Kübra Sönmez paramarka.com’u tanıttı. Barış Özaydınlı Önce Migros’ta sonra Unilever’de çalışmış şimdi Klan Ajans Başkanı olarak görev yapıyormuş. Bizlere Seth Godin ve Tom Peters isimlerini tanıyıp tanımadığımızı sordu ve özellikle Tom Peters okumamızı tavsiye etti.

ÜÇÜNCÜ OTURUM
Konu: İnternet Reklamcılığı
Konuşmacılar:
Ekin İlyasoğlu, Logaritma Pazarlama/Satış Sorumlusu
Emre Tümer, Netbook Media Genel Müdürü
Orkun Tekin, Reklamz Şirketler Grubu Yönetim Kurulu Başkanı
Ali özen, Reklam Store Kurucu Ortak

Bu oturum esnasında reklam harcamalarının dağıtımı beni çok şaşırtmıştı.Harcamaların dağılımı şöyle: televizyon %52, basılı medya %34, açık hava %7, net %3, diğer %4. Net oranının bu derece düşük olmasını hiç beklemiyordum ama durum böyle arkadaşlar. Birçok sayısal veriyi de bizlerle paylaştılar.

DÖRDÜNCÜ OTURUM
Konu: Pazarlama İletişiminde Reklamın Yeri
Konuşmacılar:
Serhat Gürcü, Youth Republic Kurucu Ortağı (Genel Müdür)
Deniz İnce,Hayyen Enterprise Kurucusu
Eser Hakim, Marka Deneyim Danışmanı ( Oturum Moderatörü )

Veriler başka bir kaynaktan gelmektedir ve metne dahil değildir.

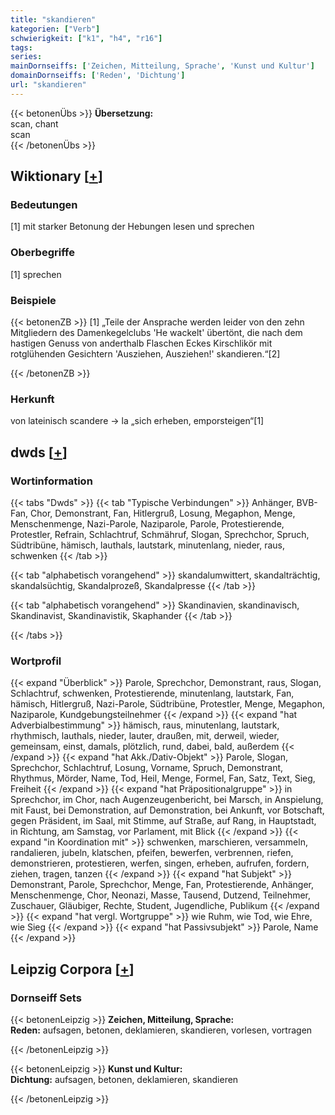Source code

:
 ```yaml
---
title: "skandieren"
kategorien: ["Verb"]
schwierigkeit: ["k1", "h4", "r16"]
tags:
series:
mainDornseiffs: ['Zeichen, Mitteilung, Sprache', 'Kunst und Kultur']
domainDornseiffs: ['Reden', 'Dichtung']
url: "skandieren"
---
```


{{< betonenÜbs >}}
**Übersetzung:**  
scan, chant  
scan  
{{< /betonenÜbs >}}

## Wiktionary [[+](https://de.wiktionary.org/wiki/skandieren)]

### Bedeutungen
[1] mit starker Betonung der Hebungen lesen und sprechen  

### Oberbegriffe
[1] sprechen  

### Beispiele
{{< betonenZB >}}
[1] „Teile der Ansprache werden leider von den zehn Mitgliedern des Damenkegelclubs 'He wackelt' übertönt, die nach dem hastigen Genuss von anderthalb Flaschen Eckes Kirschlikör mit rotglühenden Gesichtern 'Ausziehen, Ausziehen!' skandieren.“[2]  

{{< /betonenZB >}}
### Herkunft
von lateinisch scandere → la „sich erheben, emporsteigen“[1]  



## dwds [[+](https://www.dwds.de/wb/skandieren)]

### Wortinformation
{{< tabs "Dwds" >}}
{{< tab "Typische Verbindungen" >}}
Anhänger, BVB-Fan, Chor, Demonstrant, Fan, Hitlergruß, Losung, Megaphon, Menge, Menschenmenge, Nazi-Parole, Naziparole, Parole, Protestierende, Protestler, Refrain, Schlachtruf, Schmähruf, Slogan, Sprechchor, Spruch, Südtribüne, hämisch, lauthals, lautstark, minutenlang, nieder, raus, schwenken
{{< /tab >}}

{{< tab "alphabetisch vorangehend" >}}
skandalumwittert, skandalträchtig, skandalsüchtig, Skandalprozeß, Skandalpresse
{{< /tab >}}

{{< tab "alphabetisch vorangehend" >}}
Skandinavien, skandinavisch, Skandinavist, Skandinavistik, Skaphander
{{< /tab >}}

{{< /tabs >}}

### Wortprofil
{{< expand "Überblick" >}} Parole, Sprechchor, Demonstrant, raus, Slogan, Schlachtruf, schwenken, Protestierende, minutenlang, lautstark, Fan, hämisch, Hitlergruß, Nazi-Parole, Südtribüne, Protestler, Menge, Megaphon, Naziparole, Kundgebungsteilnehmer {{< /expand >}}
{{< expand "hat Adverbialbestimmung" >}} hämisch, raus, minutenlang, lautstark, rhythmisch, lauthals, nieder, lauter, draußen, mit, derweil, wieder, gemeinsam, einst, damals, plötzlich, rund, dabei, bald, außerdem {{< /expand >}}
{{< expand "hat Akk./Dativ-Objekt" >}} Parole, Slogan, Sprechchor, Schlachtruf, Losung, Vorname, Spruch, Demonstrant, Rhythmus, Mörder, Name, Tod, Heil, Menge, Formel, Fan, Satz, Text, Sieg, Freiheit {{< /expand >}}
{{< expand "hat Präpositionalgruppe" >}} in Sprechchor, im Chor, nach Augenzeugenbericht, bei Marsch, in Anspielung, mit Faust, bei Demonstration, auf Demonstration, bei Ankunft, vor Botschaft, gegen Präsident, im Saal, mit Stimme, auf Straße, auf Rang, in Hauptstadt, in Richtung, am Samstag, vor Parlament, mit Blick {{< /expand >}}
{{< expand "in Koordination mit" >}} schwenken, marschieren, versammeln, randalieren, jubeln, klatschen, pfeifen, bewerfen, verbrennen, riefen, demonstrieren, protestieren, werfen, singen, erheben, aufrufen, fordern, ziehen, tragen, tanzen {{< /expand >}}
{{< expand "hat Subjekt" >}} Demonstrant, Parole, Sprechchor, Menge, Fan, Protestierende, Anhänger, Menschenmenge, Chor, Neonazi, Masse, Tausend, Dutzend, Teilnehmer, Zuschauer, Gläubiger, Rechte, Student, Jugendliche, Publikum {{< /expand >}}
{{< expand "hat vergl. Wortgruppe" >}} wie Ruhm, wie Tod, wie Ehre, wie Sieg {{< /expand >}}
{{< expand "hat Passivsubjekt" >}} Parole, Name {{< /expand >}}

## Leipzig Corpora [[+](https://corpora.uni-leipzig.de/en/res?word=skandieren&corpusId=deu_newscrawl-public_2018)]

### Dornseiff Sets
{{< betonenLeipzig >}}
**Zeichen, Mitteilung, Sprache:**  
**Reden:** aufsagen, betonen, deklamieren, skandieren, vorlesen, vortragen  

{{< /betonenLeipzig >}}


{{< betonenLeipzig >}}
**Kunst und Kultur:**  
**Dichtung:** aufsagen, betonen, deklamieren, skandieren  

{{< /betonenLeipzig >}}

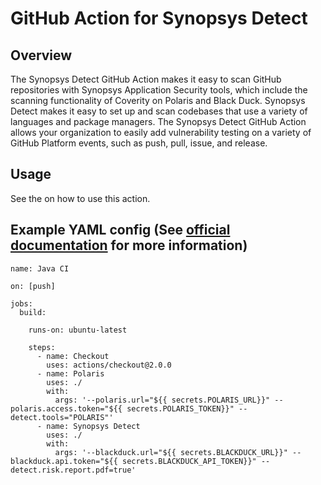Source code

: # GitHub Action for Synopsys Detect

## Overview

The Synopsys Detect GitHub Action makes it easy to scan GitHub repositories with Synopsys Application Security tools, which include the scanning functionality of Coverity on Polaris and Black Duck. Synopsys Detect makes it easy to set up and scan codebases that use a variety of languages and package managers. The Synopsys Detect GitHub Action allows your organization to easily add vulnerability testing on a variety of GitHub Platform events, such as push, pull, issue, and release.

## Usage
See the  on how to use this action.

## Example YAML config (See <a href="https://synopsys.atlassian.net/wiki/spaces/PARTNERS/pages/151093290/Synopsys+Detect+GitHub+Action" target="_blank">official documentation</a> for more information)

``` 
name: Java CI

on: [push]

jobs:
  build:

    runs-on: ubuntu-latest
    
    steps:
      - name: Checkout
        uses: actions/checkout@2.0.0
      - name: Polaris
        uses: ./
        with:
          args: '--polaris.url="${{ secrets.POLARIS_URL}}" --polaris.access.token="${{ secrets.POLARIS_TOKEN}}" --detect.tools="POLARIS"'
      - name: Synopsys Detect
        uses: ./
        with:
          args: '--blackduck.url="${{ secrets.BLACKDUCK_URL}}" --blackduck.api.token="${{ secrets.BLACKDUCK_API_TOKEN}}" --detect.risk.report.pdf=true'

```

Eser Hakim, TRT1in siyah beyaz olduğu günlerden başladı konuşmasına. Reklamların nasıl geliştiğinden bahsetti bize. İlk reklamlardan da örnekler verdi.
Event Marketing’e değindi. Özgeçmişini ve e-mailini bizlerle paylaştı. Bu samimiyeti hoşuma gitti.
Tuğyan Çelik çok enerjik bir kişiydi. Belirtilen konuşmacılar arasında ismi geçmiyordu sempozyum esnasında fark ettik bunu. Kendisi yapılan reklam çalışmalarından örnekler sundu. Ve biraz geriye döndürdü bizi. İnternetle ilk tanıştığımız yılı hatırlayanınız var mı? 21.04.1993. İlk cep telefonu? O da 1994’te Türkiye’ye gelmiş. Yapılan ve akılda kalan reklam kampanyalarını özetleyeyim: Thirsty Black Boy, Absoluta World Reklamı, YKM Vitrininde yaşayan adam. Bu tür farklı reklamlara da Ambient Media deniyormuş kulaklarımızda küpe olsun.
Deniz İnce Leo Burnett isminden bahsetti. Önemli bir reklamcıymış Mr. Burnett. Bahsettiği bir diğer önemli  isim William Bill Bernbach, efsanevi Amerikalı reklamcıymış. Deniz ince ayrıca fMRI (functional Magnetic Resonance Imaging) olarak bilinen araştırma tekniğinin reklamcılıktaki yerinden bize bahsetti. fMRI’da akış şu şekilde oluyor, önce MR makinesi, sonra resim, sonra tepki, sonra yorum, sonra uzman, sonra sağlıklı bilgi, sonra da sahte bilgilerden kaçınmak.
Pazarlamacalılar insanları çeşitli özelliklerine göre gruplara ayırmışlardır. Toplum içinde bu grupların payları şöyle saptanmıştır:
A %1
B %9
c1 %18.9
C2 %31.6
D 28.5
E 10.8
Mesela Arçelik markasını ele alalım. A grubunu hefeledikleri zaman rekalm sloganları” Stil sizsiniz” oluyor. Ama C1 hedeflendiğinde “Arçelik demek yenilik demek” olarak piyasaya çıkıyorlar.
Ayrıca Howard Gossage reklamdan nefret eden reklamcı olarak literatüre geçmiş bulunuyormuş. Deniz İnci bu isimle ilgili de birkaç şeyi bizlerle paylaştı.

BEŞİNCİ OTURUM
Vak’a : İdeal’i Ararken…
Konuşmacılar:
Emin Çapa
Uğur Özmen

Emin Çapa’yı yakından görmek ve o yaydığı enerjiyi hissetmek apayrı bir konu. Öyle çok kapılıp gitmişim ki anlattığı şeylere bir tek not bile almamışım. Çok dobra, yetenekli ve birçok işin üstesinden gelebilecek bir insan. Mesela şunu anlatmıştı çok gülmüştük. Bizde bir sürü ekran var o anda hangi kanalda ne olduğunu izleyebiliyoruz.Bir gün baktım ekrana o da ne, Seda Sayan canlı yayında cüce yıkıyor. Herkes o kanalı açmış bakıyor. E biz haber yoğunlukta bir kanalız. Bizde de haber spikeri Güler Sabancı’yı canlı yayında yıkasın mı yani… Çok hoş vakitler geçirdikten sonra ikinci günü de böylelikle bitirmiş olduk.